Vivimos una época en la que predomina la individualidad y el vivir para sí, siendo la independencia un valor a cultivar y prevaleciendo el tomar decisiones sin tener en cuenta a nadie más que a mí. Pero a la vez se cuestiona la vida que llevas si no es compartiéndola con alguien. Parece que la soltería cada vez tiene mayor aceptación pero aún se percibe que no es el estado “deseable” o “esperable” para que una persona pueda vivir su vida en plenitud.

Se podría decir que hay tres tipos de personas solteras:

  • Las que reniegan del amor, a causa de experiencias negativas o dolorosas se han visto obligadas a vivir la soltería y se burlan de las que optan por la opción de casarse. Manifiestan estar felices solas pero en el fondo experimentan lo contrario.
  • Aquellas que aceptando su soledad, no la ven como un castigo sino como un regalo y viven una vida plena.
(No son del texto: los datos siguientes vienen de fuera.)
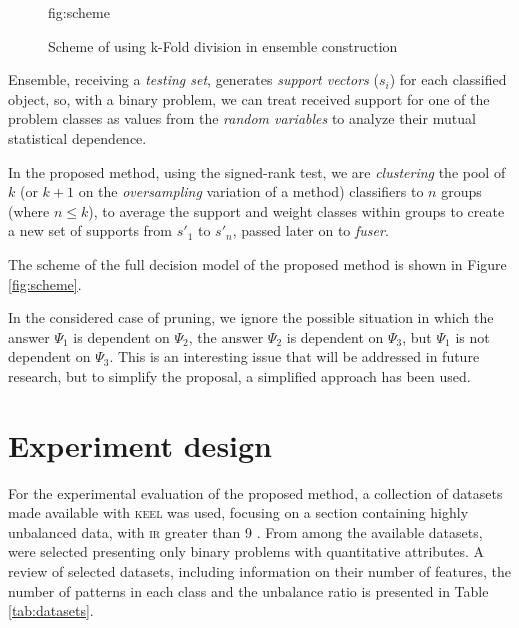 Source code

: \documentclass[pmlr]{jmlr}
\begin{document}
\begin{figure}[!h]
\floatconts
  {fig:scheme}
  {\caption{Scheme of using k-Fold division in ensemble construction}}
  {}
\end{figure}

Ensemble, receiving a \emph{testing set}, generates \emph{support vectors} ($s_i$) for each classified object, so, with a binary problem, we can treat received support for one of the problem classes as values from the \emph{random variables} to analyze their mutual statistical dependence.

In the proposed method, using the signed-rank test, we are \emph{clustering} the pool of $k$ (or $k+1$ on the \emph{oversampling} variation of a method) classifiers to $n$ groups (where $n\leq k$), to average the support and weight classes within groups to create a new set of supports from $s'_1$ to $s'_n$, passed later on to \emph{fuser}.

The scheme of the full decision model of the proposed method is shown in Figure \ref{fig:scheme}.

\begin{note}
In the considered case of pruning, we ignore the possible situation in which the answer $\Psi_1$ is dependent on $\Psi_2$, the answer $\Psi_2$ is dependent on $ \Psi_3$, but $\Psi_1$ is not dependent on $\Psi_3$. This is an interesting issue that will be addressed in future research, but to simplify the proposal, a simplified approach has been used.
\end{note}

\section{Experiment design}
\label{sec:intro}

For the experimental evaluation of the proposed method, a collection of datasets made available with \textsc{keel} \citep{alcala2011keel} was used, focusing on a section containing highly unbalanced data, with \textsc{ir} greater than 9 \citep{fernandez2009hierarchical}. From among the available datasets,  were selected presenting only binary problems with quantitative attributes. A review of selected datasets, including information on their number of features, the number of patterns in each class and the unbalance ratio is presented in Table \ref{tab:datasets}.
\end{document}
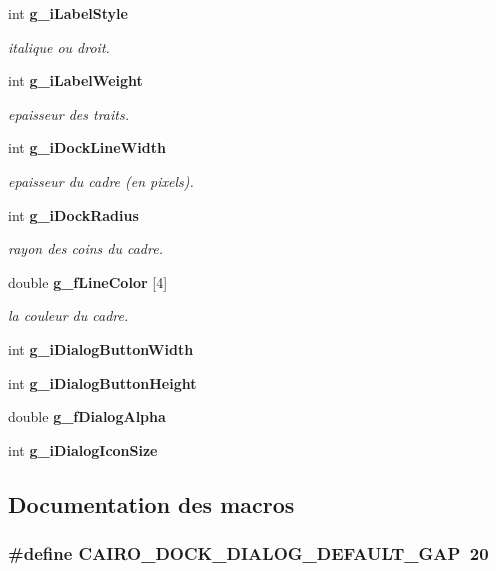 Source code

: \begin{CompactItemize}
int {\bf g\_\-i\-Label\-Style}
\begin{CompactList}\small\item\em italique ou droit. \item\end{CompactList}\item 
int {\bf g\_\-i\-Label\-Weight}
\begin{CompactList}\small\item\em epaisseur des traits. \item\end{CompactList}\item 
int {\bf g\_\-i\-Dock\-Line\-Width}
\begin{CompactList}\small\item\em epaisseur du cadre (en pixels). \item\end{CompactList}\item 
int {\bf g\_\-i\-Dock\-Radius}
\begin{CompactList}\small\item\em rayon des coins du cadre. \item\end{CompactList}\item 
double {\bf g\_\-f\-Line\-Color} [4]
\begin{CompactList}\small\item\em la couleur du cadre. \item\end{CompactList}\item 
int {\bf g\_\-i\-Dialog\-Button\-Width}
\item 
int {\bf g\_\-i\-Dialog\-Button\-Height}
\item 
double {\bf g\_\-f\-Dialog\-Alpha}
\item 
int {\bf g\_\-i\-Dialog\-Icon\-Size}
\end{CompactItemize}


\subsection{Documentation des macros}
\subsubsection{\setlength{\rightskip}{0pt plus 5cm}\#define CAIRO\_\-DOCK\_\-DIALOG\_\-DEFAULT\_\-GAP~20}\label{cairo-dock-dialogs_8c_46208c2e5268962a858644952c4d7002}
Viven entregadas a todos aquellos que les rodean y viven felices y unidas a Dios, sintiéndose felices, cumpliendo sus sueños y animando a otros a lograrlos.
  • Aquellas personas que aun pasando los años siguen buscando el amor, están convencidas de que su vocación es el matrimonio, esperan poder alcanzarlo y se encuentran en busca de su pareja.

Independientemente de en cuál de estas situaciones te encuentres, o incluso en un conjunto de las tres, es bueno poderla vivir sin pensar que es un castigo, algo a lo que temer, que una persona soltera es menos valorada que una casada o que se tiene alguna tara. Todos tenemos una historia personal y en ella Dios tiene un lugar importante y busca que, a través de ella, alcancemos nuestra santidad.

Mas a todos los que le recibieron, a los que creen en su nombre, les dio potestad de ser hechos hijos de Dios; los cuales no son engendrados de sangre, ni de voluntad de carne, ni de voluntad de varón, sino de Dios.

(Juan 1:12-13)

Y quizás es en esta situación de soltería, temporal o permanente, donde la vocación se alinea con la enseñanza de nuestra patrona Teresa de Lisieux, “Mi vocación es el amor”, de abandonarnos al amor de Dios, motor que nos acompañará en la relación y el obrar con los demás.

La concreción más sencilla y común de esta vocación al amor es el amor entre el hombre y la mujer, amor fiel y fecundo que se da en el matrimonio cristiano, pero no es la única:

Más bien, quisiera que todos los hombres fuesen como yo; pero cada uno tiene su propio don procedente de Dios: uno de cierta manera y otro de otra manera.

1 Co 7

Pero es muy difícil buscar y vivir la voluntad de Dios en soledad, es por eso que es importante vivir la fe en una comunidad, y aquí sí que no hay distinción entre solteros, casados o consagrados. Y, ¿por qué dar importancia a la comunidad?

La comunidad es donde se puede desarrollar la vocación personal y la persona soltera puede adoptar responsabilidades en ella, pero no por su condición de soltera sino por llamado y discernimiento; no por estar soltera se tiene más tiempo y menos “quehaceres”, sin el apoyo del cónyuge, el tiempo se tiene más ocupado entre el trabajo, las obligaciones familiares y responsabilidades del hogar (no hay distribución).

Se puede compartir la vida con los hermanos, independientemente de su estado y su edad. Este compartir configura y anima a vivir la propia vida como persona soltera, ya que lo aprendido y vivido se da, no se queda para uno mismo y lo que los demás viven y aprenden, como personas consagradas o casadas, se recibe y enriquece la experiencia personal. Porque no es “soltera” lo que nos define.

Y las células o grupos pequeños y/o el acompañamiento personal son espacios necesarios para poder compartir aspectos más personales por los que se pueda pasar, donde hay períodos de pérdida, cuestionamiento y necesidad de afirmación. Dando respuesta a la necesidad de apoyo y de poder compartir el propio sentir.

Así pues, tenemos que vigilar nuestra vida cristiana, no olvidar que Dios es el centro de nuestra vida, amar sus planes sobre nosotros y amar al otro como Dios nos ama.

El Señor cumplirá su propósito en mí. Oh Señor, tu misericordia es para siempre; no desampares la obra de tus manos.